Finding cubic space into which she might fit snugly and await her fate was far more an inviting and comforting a thought. Jahrae spent half her time since the official called her on llhaesa in resistance to succumbing to the comforting draw of this feeling. The other half of time willed her toward this self-induced oblivion, calling to her to end the horrific emotional pain that swarmed over her at 10:20, 110 minutes before.
Abnormal. The word came rushing back to her in the midst of this struggle to hold tight her remaining strength and will, headlong into her tenuous connection to what was just one day before. Abnormal. The word rattled around her mind in an unwitting and unending instant replay. How many times had this word been tossed accusingly at them? Why challenge millennia of established cultural mores? Why do you believe women deserve equality? What makes you think you are my equal? These comments and so many more were routinely tossed at them through their two short years as partners. Did any of this matter any longer, with her beloved llhaesa gone?

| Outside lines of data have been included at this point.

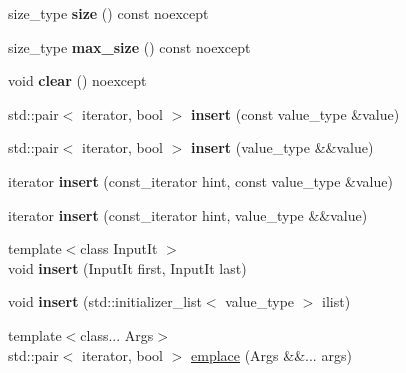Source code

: \begin{DoxyCompactItemize}
\mbox{\label{classtsl_1_1ordered__set_a1fa37a53d11a5076aaeb33353028f4d7}} 
size\+\_\+type {\bfseries size} () const noexcept
\item 
\mbox{\label{classtsl_1_1ordered__set_a32a7b4a8594e064e79b47fc6a502f436}} 
size\+\_\+type {\bfseries max\+\_\+size} () const noexcept
\item 
\mbox{\label{classtsl_1_1ordered__set_acbec08c6e8d45c108e5690bfffe12cd5}} 
void {\bfseries clear} () noexcept
\item 
\mbox{\label{classtsl_1_1ordered__set_a328a20c731b0e04d44d494c5f43ef8de}} 
std\+::pair$<$ iterator, bool $>$ {\bfseries insert} (const value\+\_\+type \&value)
\item 
\mbox{\label{classtsl_1_1ordered__set_aa7b6e9cf63b58ec83966f5d97661583d}} 
std\+::pair$<$ iterator, bool $>$ {\bfseries insert} (value\+\_\+type \&\&value)
\item 
\mbox{\label{classtsl_1_1ordered__set_a2459ce77751afca0043efcce1eb09cd5}} 
iterator {\bfseries insert} (const\+\_\+iterator hint, const value\+\_\+type \&value)
\item 
\mbox{\label{classtsl_1_1ordered__set_abbba255e05528bca39a13ae86b5035c6}} 
iterator {\bfseries insert} (const\+\_\+iterator hint, value\+\_\+type \&\&value)
\item 
\mbox{\label{classtsl_1_1ordered__set_a9621d330cbf43fec798bc63d191ed034}} 
{\footnotesize template$<$class Input\+It $>$ }\\void {\bfseries insert} (Input\+It first, Input\+It last)
\item 
\mbox{\label{classtsl_1_1ordered__set_a206421a6a18589f4bd7562c2db43d910}} 
void {\bfseries insert} (std\+::initializer\+\_\+list$<$ value\+\_\+type $>$ ilist)
\item 
{\footnotesize template$<$class... Args$>$ }\\std\+::pair$<$ iterator, bool $>$ \mbox{\hyperlink{classtsl_1_1ordered__set_ad4a8ee2e57f3c30fe19b326a874f0bd5}{emplace}} (Args \&\&... args)

\end{DoxyCompactItemize}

Patriarchy was a living hell for Arrhazonan women, an irrational system that worked to squelch the abilities and contributions of half the people of their world. Llhaesa intensely disliked patriarchy – she refused to ever utter the word hate – and worked tirelessly to change their world through peaceful means, through enlightenment, through music.

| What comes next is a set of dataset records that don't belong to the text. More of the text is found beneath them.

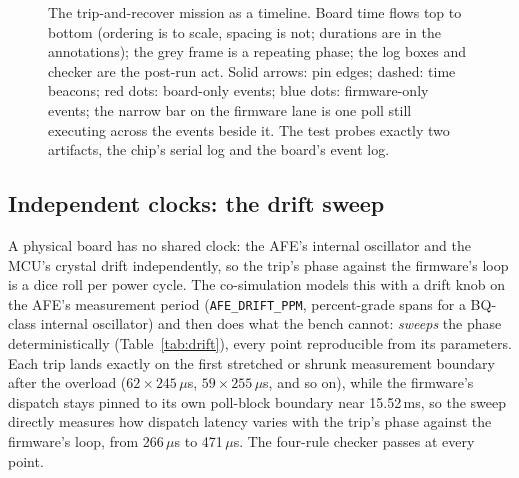 \documentclass[11pt]{article}
\begin{document}
\begin{figure}[p]
\caption{The trip-and-recover mission as a timeline.  Board time
flows top to bottom (ordering is to scale, spacing is not; durations
are in the annotations); the grey frame is a repeating phase; the
log boxes and checker are the post-run act.  Solid arrows: pin
edges; dashed: time beacons; red dots: board-only events; blue
dots: firmware-only events; the narrow bar on the firmware lane is
one poll still executing across the events beside it.  The test
probes exactly two artifacts,
the chip's serial log and the board's event log.}
\label{fig:flow}
\end{figure}

\subsection{Independent clocks: the drift sweep}
\label{sec:quantum}

A physical board has no shared clock: the AFE's internal
oscillator and the MCU's crystal drift independently, so the trip's
phase against the firmware's loop is a dice roll per power cycle.
The co-simulation models this with a drift knob on the AFE's
measurement period (\texttt{AFE\_DRIFT\_PPM}, percent-grade spans for
a BQ-class internal oscillator) and then does what the bench cannot:
\emph{sweeps} the phase deterministically
(Table~\ref{tab:drift}), every point reproducible from its
parameters.  Each trip lands exactly on the first stretched or
shrunk measurement boundary after the overload ($62 \times
245\,\mu$s, $59 \times 255\,\mu$s, and so on), while the firmware's
dispatch stays pinned to its own poll-block boundary near
15.52\,ms, so the sweep directly measures how dispatch latency
varies with the trip's phase against the firmware's loop, from
266\,$\mu$s to 471\,$\mu$s.  The four-rule checker passes at every
point.
\end{document}
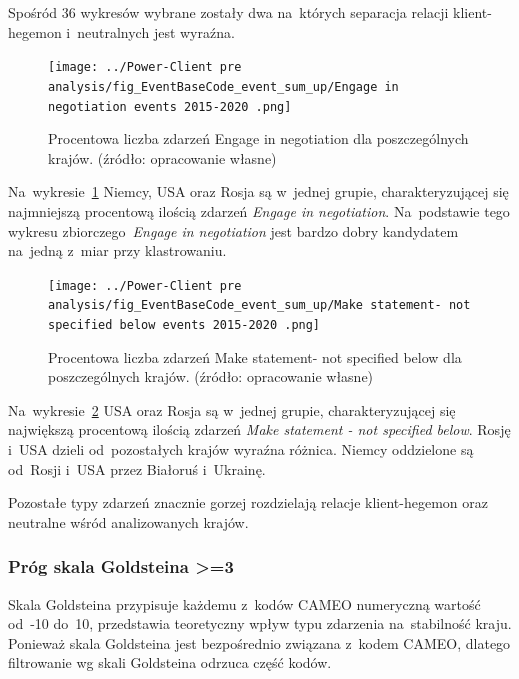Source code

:\documentclass[11pt]{report}
\begin{document}
    Spośród 36 wykresów wybrane zostały dwa na~których separacja relacji klient-hegemon i~neutralnych jest wyraźna.

    \begin{figure}[tp]
        \centering
        \texttt{[image: ../Power-Client pre analysis/fig\_EventBaseCode\_event\_sum\_up/Engage in negotiation events 2015-2020 .png]}
        \caption{Procentowa liczba zdarzeń Engage in negotiation dla poszczególnych krajów. (źródło: opracowanie własne)}
        \label{fig:Power-Client:ERC:SumUp:Engage in negotiation}
    \end{figure}

    Na~wykresie~\ref{fig:Power-Client:ERC:SumUp:Engage in negotiation} Niemcy, USA oraz Rosja są w~jednej grupie,
    charakteryzującej się najmniejszą procentową ilością zdarzeń \textit{Engage in negotiation}.
    Na~podstawie tego wykresu zbiorczego~\textit{Engage in negotiation}
    jest bardzo dobry kandydatem na~jedną z~miar przy klastrowaniu.

    \begin{figure}[tp]
        \centering
        \texttt{[image: ../Power-Client pre analysis/fig\_EventBaseCode\_event\_sum\_up/Make statement- not specified below events 2015-2020 .png]}
        \caption{Procentowa liczba zdarzeń Make statement- not specified below dla poszczególnych krajów. (źródło: opracowanie własne)}
        \label{fig:Power-Client:ERC:SumUp:Make statement - not specified below}
    \end{figure}

    Na~wykresie~\ref{fig:Power-Client:ERC:SumUp:Make statement - not specified below} USA oraz Rosja są w~jednej grupie,
    charakteryzującej się największą procentową ilością zdarzeń \textit{Make statement - not specified below}.
    Rosję i~USA dzieli od~pozostałych krajów wyraźna różnica.
    Niemcy oddzielone są od~Rosji i~USA przez Białoruś i~Ukrainę.

    Pozostałe typy zdarzeń znacznie gorzej rozdzielają relacje klient-hegemon oraz neutralne wśród analizowanych krajów.

    \subsubsection{Próg skala Goldsteina >=3}
    Skala Goldsteina przypisuje każdemu z~kodów CAMEO numeryczną wartość od~-10 do~10, przedstawia teoretyczny wpływ typu zdarzenia na~stabilność kraju.
    Ponieważ skala Goldsteina jest bezpośrednio związana z~kodem CAMEO, dlatego filtrowanie wg skali Goldsteina odrzuca część kodów.
\end{document}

Yet another part of Jahrae knew to give in now, to lie down and let go of the last remaining and unseen emotional tether to llhaesa, meant not just the failure of her heart and mind and soul, but the loss of any hope of fulfilling llhaesa’s dream of equality on Arrhazon.
Now fully halfway through this forlorn and melancholic day, Jahrae wrestled with drawing upon what she had taken away, or rather learned, from the person who until the coming night lie next to her through her first years as an independent adult. Jahrae’s thoughts veered away from pondering her immediate course of action and toward a remembrance of the gentle, constant, and loving touch that melded them into one each night – and now locked in memory through time, their union guided as if by some mandatory primal instinct, the experience and memories creating the most pleasurable two years of Jahrae’s young adult life.

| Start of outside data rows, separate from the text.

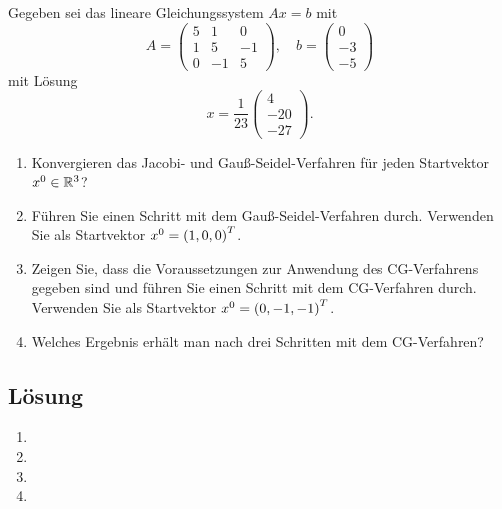 \documentclass{exercise}
\begin{document}
    \begin{problem}
        Gegeben sei das lineare Gleichungssystem \(Ax = b\) mit
        \[
            A = \begin{pmatrix}
                5 & 1 & 0\\
                1 & 5 & -1\\
                0 & -1 & 5
            \end{pmatrix}, \quad b = \begin{pmatrix}
                0\\
                -3\\
                -5
            \end{pmatrix}
        \]
        mit Lösung
        \[
            x = \frac{1}{23}\begin{pmatrix}
                4\\
                -20\\
                -27
            \end{pmatrix}.
        \]
        \begin{enumerate}
            \item Konvergieren das Jacobi- und Gauß-Seidel-Verfahren für jeden Startvektor \(x^0 \in \R^3\)?
            \item Führen Sie einen Schritt mit dem Gauß-Seidel-Verfahren durch.
            Verwenden Sie als Startvektor \(x^0 = \parentheses*{1, 0, 0}^T\).
            \item Zeigen Sie, dass die Voraussetzungen zur Anwendung des CG-Verfahrens gegeben sind und führen Sie einen Schritt mit dem CG-Verfahren durch.
            Verwenden Sie als Startvektor \(x^0 = \parentheses*{0, -1, -1}^T\).
            \item Welches Ergebnis erhält man nach drei Schritten mit dem CG-Verfahren?
        \end{enumerate}
    \end{problem}
    
    \subsection*{Lösung}
    \begin{enumerate}
        \item
        \item
        \item
        \item
    \end{enumerate}
\end{document}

And now, now the pain overwhelmed, threatening to shut down her will to live. Jahrae would wrestle with these thoughts and feelings for many months before finding her strength. Current friends, family, and newfound friends would one day rekindle her spirit and drive, but not before she learned life anew, from the bottom up.
In the end, Jahrae would accomplish all she wished to in memory of her partner, and far into the future, a decade and a half ahead, she would find something lost that would rock her world – or more precisely, two worlds.